Adding to that internal disarray is the reality of an external threat environment in which attack speeds are rapidly increasing. Evans describes a "tempo gap," in which threat actors are leveraging AI to compress attack timelines from weeks or days to minutes, a speed that many legacy security postures struggle to handle. "Low-skill threat actors have upskilled, and advanced threat actors are compressing their time frame across every stage of the attack."
Checkers to chess: Between the tempo gap and this response gap, Evans sees a massive hole in IT security stemming directly from slow and incomplete AI implementation. "The reality is that threat actors are now playing chess, but many organizations are still playing checkers. We are simply too slow to change our defensive operations to match their tempo."
The solution lies not in finding new technology, but in adopting a proactive strategy. Keeping pace with modern threats makes Continuous Threat Exposure Management (CTEM) a requirement. Evans also advocates for the AI-enabled SOC, a concept he put into practice during his time as CISO at ISO New England by implementing Splunk's AI-enabled Enterprise Security and SOAR capabilities.

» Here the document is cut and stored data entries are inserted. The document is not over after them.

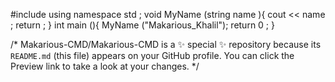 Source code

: #include <iostream>
using namespace std ;
void MyName (string name ){
cout << name ;
return ; }
int main (){
MyName ("Makarious_Khalil");
return 0 ;
}

/*
Makarious-CMD/Makarious-CMD is a ✨ special ✨ repository because its `README.md` (this file) appears on your GitHub profile.
You can click the Preview link to take a look at your changes.
*/
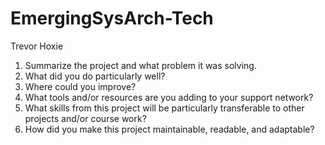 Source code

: # EmergingSysArch-Tech
Trevor Hoxie <br>

1. Summarize the project and what problem it was solving.
2. What did you do particularly well?
3. Where could you improve?
4. What tools and/or resources are you adding to your support network?
5. What skills from this project will be particularly transferable to other projects and/or course work?
6. How did you make this project maintainable, readable, and adaptable?
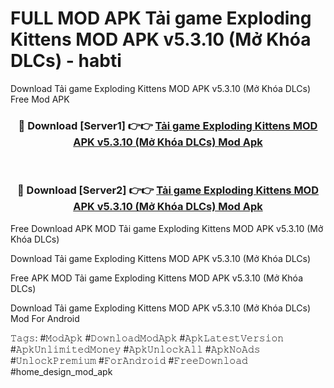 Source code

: # FULL MOD APK Tải game Exploding Kittens MOD APK v5.3.10 (Mở Khóa DLCs) - habti
Download Tải game Exploding Kittens MOD APK v5.3.10 (Mở Khóa DLCs) Free Mod APK

<div align="center">
<h3>🔴 Download [Server1] 👉👉 <a href="https://apk-comot.site?title=Tải_game_Exploding_Kittens_MOD_APK_v5.3.10_(Mở_Khóa_DLCs)">Tải game Exploding Kittens MOD APK v5.3.10 (Mở Khóa DLCs) Mod Apk</a></h3><br>

<h3>🔴 Download [Server2] 👉👉 <a href="https://apk-comot.site?title=Tải_game_Exploding_Kittens_MOD_APK_v5.3.10_(Mở_Khóa_DLCs)">Tải game Exploding Kittens MOD APK v5.3.10 (Mở Khóa DLCs) Mod Apk</a></h3>
</div>


Free Download APK MOD Tải game Exploding Kittens MOD APK v5.3.10 (Mở Khóa DLCs)

Download Tải game Exploding Kittens MOD APK v5.3.10 (Mở Khóa DLCs) 

Free APK MOD Tải game Exploding Kittens MOD APK v5.3.10 (Mở Khóa DLCs) 

Download Tải game Exploding Kittens MOD APK v5.3.10 (Mở Khóa DLCs) Mod For Android

𝚃𝚊𝚐𝚜: #𝙼𝚘𝚍𝙰𝚙𝚔 #𝙳𝚘𝚠𝚗𝚕𝚘𝚊𝚍𝙼𝚘𝚍𝙰𝚙𝚔 #𝙰𝚙𝚔𝙻𝚊𝚝𝚎𝚜𝚝𝚅𝚎𝚛𝚜𝚒𝚘𝚗 #𝙰𝚙𝚔𝚄𝚗𝚕𝚒𝚖𝚒𝚝𝚎𝚍𝙼𝚘𝚗𝚎𝚢 #𝙰𝚙𝚔𝚄𝚗𝚕𝚘𝚌𝚔𝙰𝚕𝚕 #𝙰𝚙𝚔𝙽𝚘𝙰𝚍𝚜 #𝚄𝚗𝚕𝚘𝚌𝚔𝙿𝚛𝚎𝚖𝚒𝚞𝚖 #𝙵𝚘𝚛𝙰𝚗𝚍𝚛𝚘𝚒𝚍 #𝙵𝚛𝚎𝚎𝙳𝚘𝚠𝚗𝚕𝚘𝚊𝚍 #home_design_mod_apk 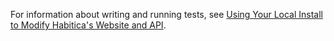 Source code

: For information about writing and running tests, see [Using Your Local Install to Modify Habitica's Website and API](http://habitica.wikia.com/wiki/Using_Your_Local_Install_to_Modify_Habitica%27s_Website_and_API).
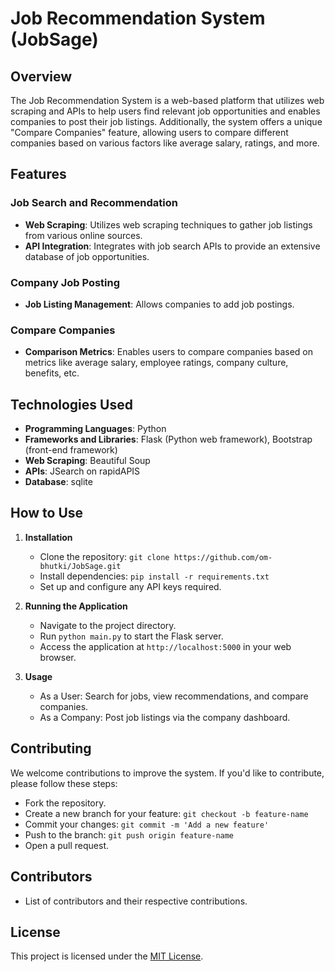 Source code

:# Job Recommendation System (JobSage)

## Overview

The Job Recommendation System is a web-based platform that utilizes web scraping and APIs to help users find relevant job opportunities and enables companies to post their job listings. Additionally, the system offers a unique "Compare Companies" feature, allowing users to compare different companies based on various factors like average salary, ratings, and more.

## Features

### Job Search and Recommendation
- **Web Scraping**: Utilizes web scraping techniques to gather job listings from various online sources.
- **API Integration**: Integrates with job search APIs to provide an extensive database of job opportunities.

### Company Job Posting
- **Job Listing Management**: Allows companies to add job postings.

### Compare Companies
- **Comparison Metrics**: Enables users to compare companies based on metrics like average salary, employee ratings, company culture, benefits, etc.

## Technologies Used

- **Programming Languages**: Python
- **Frameworks and Libraries**: Flask (Python web framework), Bootstrap (front-end framework)
- **Web Scraping**: Beautiful Soup
- **APIs**: JSearch on rapidAPIS
- **Database**: sqlite

## How to Use

1. **Installation**
    - Clone the repository: `git clone https://github.com/om-bhutki/JobSage.git`
    - Install dependencies: `pip install -r requirements.txt`
    - Set up and configure any API keys required.

2. **Running the Application**
    - Navigate to the project directory.
    - Run `python main.py` to start the Flask server.
    - Access the application at `http://localhost:5000` in your web browser.

3. **Usage**
    - As a User: Search for jobs, view recommendations, and compare companies.
    - As a Company: Post job listings via the company dashboard.

## Contributing

We welcome contributions to improve the system. If you'd like to contribute, please follow these steps:
- Fork the repository.
- Create a new branch for your feature: `git checkout -b feature-name`
- Commit your changes: `git commit -m 'Add a new feature'`
- Push to the branch: `git push origin feature-name`
- Open a pull request.

## Contributors

- List of contributors and their respective contributions.

## License

This project is licensed under the [MIT License](https://opensource.org/licenses/MIT).
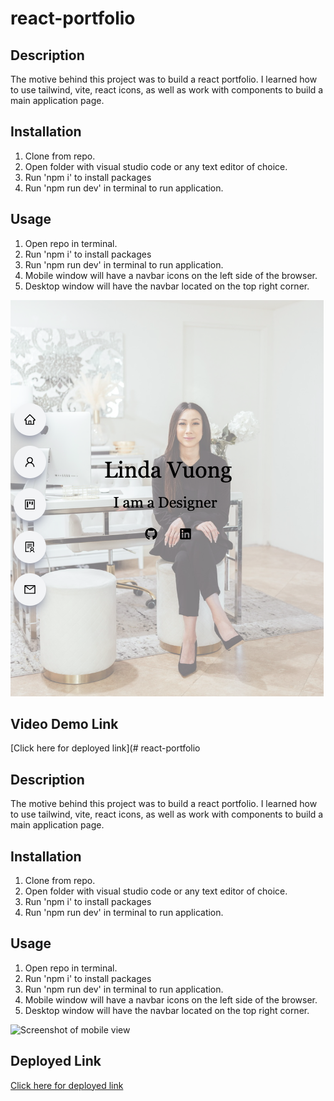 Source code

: # react-portfolio

## Description
The motive behind this project was to build a react portfolio. I learned how to use tailwind, vite, react icons, as well as work with components to build a main application page. 
 
## Installation
1. Clone from repo.
2. Open folder with visual studio code or any text editor of choice.
3. Run 'npm i' to install packages
4. Run 'npm run dev' in terminal to run application.

## Usage
1. Open repo in terminal.
2. Run 'npm i' to install packages
3. Run 'npm run dev' in terminal to run application.
4. Mobile window will have a navbar icons on the left side of the browser.
5. Desktop window will have the navbar located on the top right corner.

![Screenshot of mobile view](./src/assets/Portfolio-mobileview.png)

## Video Demo Link
[Click here for deployed link](# react-portfolio

## Description
The motive behind this project was to build a react portfolio. I learned how to use tailwind, vite, react icons, as well as work with components to build a main application page. 
 
## Installation
1. Clone from repo.
2. Open folder with visual studio code or any text editor of choice.
3. Run 'npm i' to install packages
4. Run 'npm run dev' in terminal to run application.

## Usage
1. Open repo in terminal.
2. Run 'npm i' to install packages
3. Run 'npm run dev' in terminal to run application.
4. Mobile window will have a navbar icons on the left side of the browser.
5. Desktop window will have the navbar located on the top right corner.

![Screenshot of mobile view](../react-portfolio/react-portfolio/src/assets/Portfolio-mobileview.png)

## Deployed Link
[Click here for deployed link](https://linda-react-portfolio.netlify.app/)
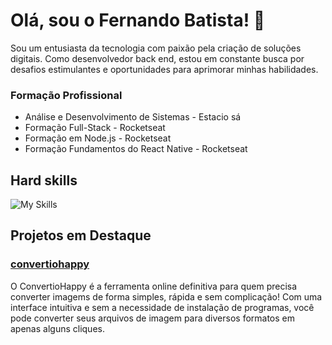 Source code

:# Olá, sou o Fernando Batista! 👋
Sou um entusiasta da tecnologia com paixão pela criação de soluções digitais. Como desenvolvedor back end, estou em constante busca por desafios estimulantes e oportunidades para aprimorar minhas habilidades.


### Formação Profissional
- Análise e Desenvolvimento de Sistemas - Estacio sá
- Formação Full-Stack - Rocketseat
- Formação em Node.js - Rocketseat
- Formação Fundamentos do React Native - Rocketseat

## Hard skills
![My Skills](https://skillicons.dev/icons?i=html,css,js,ts,react,figma,nodejs,express,mongodb,git)

## Projetos em Destaque
### <a href='https://convertiohappy.com' target=_blank> convertiohappy </a> 

O ConvertioHappy é a ferramenta online definitiva para quem precisa converter imagems de forma simples, rápida e sem complicação! Com uma interface intuitiva e sem a necessidade de instalação de programas, você pode converter seus arquivos de imagem para diversos formatos em apenas alguns cliques.


  
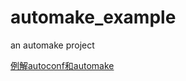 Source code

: # automake_example
an automake project

[例解autoconf和automake](https://www.ibm.com/developerworks/cn/linux/l-makefile/)
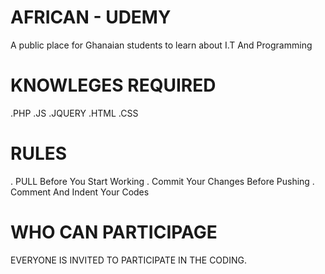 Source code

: # AFRICAN - UDEMY
A public place for Ghanaian students to learn about I.T And Programming

# KNOWLEGES REQUIRED
.PHP
.JS
.JQUERY
.HTML
.CSS

# RULES
 . PULL Before You Start Working
 . Commit Your Changes Before Pushing
 . Comment And Indent Your Codes
 
# WHO CAN PARTICIPAGE
EVERYONE IS INVITED TO PARTICIPATE IN THE CODING.
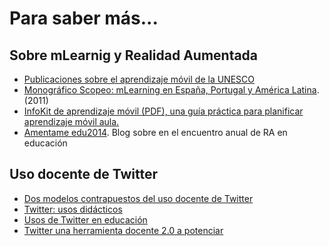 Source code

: # Para saber más...

## **Sobre mLearnig y Realidad Aumentada**

*   [Publicaciones sobre el aprendizaje móvil de la UNESCO](http://www.unesco.org/new/es/unesco/themes/icts/m4ed/mobile-learning-resources/unescomobilelearningseries/)
*   [Monográfico Scopeo: mLearning en España, Portugal y América Latina](http://scopeo.usal.es/wp-content/uploads/2013/04/scopeom003.pdf). (2011)
*   [InfoKit de aprendizaje móvil (PDF), una guía práctica para planificar aprendizaje móvil aula.](http://goo.gl/SZSZGV)
*   [Amentame edu2014](http://blogs.ciberespiral.org/aumentame14/). Blog sobre en el encuentro anual de RA en educación

## Uso docente de Twitter

*   [Dos modelos contrapuestos del uso docente de Twitter](http://www.xarxatic.com/dos-modelos-contrapuestos-para-el-uso-docente-de-twitter/)
*   [Twitter: usos didácticos](http://www.slideshare.net/Ivonenz/usos-de-twitter-5229822?qid=6755c36e-169b-4a18-8a98-7a8acc3975c9&v=qf1&b=&from_search=3)
*   [Usos de Twitter en educación](http://www.eduteka.org/TwitterEducacion.php)
*   [Twitter una herramienta docente 2.0 a potenciar](http://www.xarxatic.com/twitter-una-herramienta-docente-2-0-a-potenciar/)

While acquiring the right tools is an important first step, a true defense requires a comprehensive, multi-layered governance blueprint. In practice, that means layering standards such as the NIST framework for governance, the Cloud Security Alliance for architecture, and OWASP for application security—all the while ensuring the security operations team is trained to translate the specific intelligence from MITRE ATLAS into action.
Augment, not replace: Organizations don't have to replace SOC with AI. According to Evans, it's about expanding a SOC's capabilities through AI. "You're not getting rid of people in an Agentic SOC; you are extending your workforce," he says. "With most SOCs already understaffed, you're using AI agents to work more quickly and correlate more data. Instead of a human analyst doing one thing at a time, the agents can handle 20 tasks, and the human analyst can then review the results. It’s about making your team faster, not smaller."
A false sense of security: These frameworks are the opposite of a mindless guardrails approach. "Relying on a vendor's built-in guardrails oversimplifies security," Evans says. "It's the equivalent of saying you have a firewall, so you don't need endpoint detection and response. True security requires defense-in-depth, and a guardrail is just one layer that can, and will, be bypassed." Secure organizations are building in best practices from all relevant frameworks throughout their infrastructure.
Evans poses a question to board members and executives: Are they confident that their teams can prevent attacks on their AI systems? "Can they quickly detect, respond, and contain that attack? If you haven't tested your kill switches or implemented anomaly detection to answer that question, you are deploying systems with no ability to respond to a major issue."
So, if governance is paramount, then what does that mean for organizations? Evans concludes by emphasizing the necessity of getting governance right from the start, establishing clear policies for human oversight, identity controls, and kill switches. "If you don't, you're going to have future problems, or you're going to have a big rework project retrofitting this stuff later. You should do it upfront."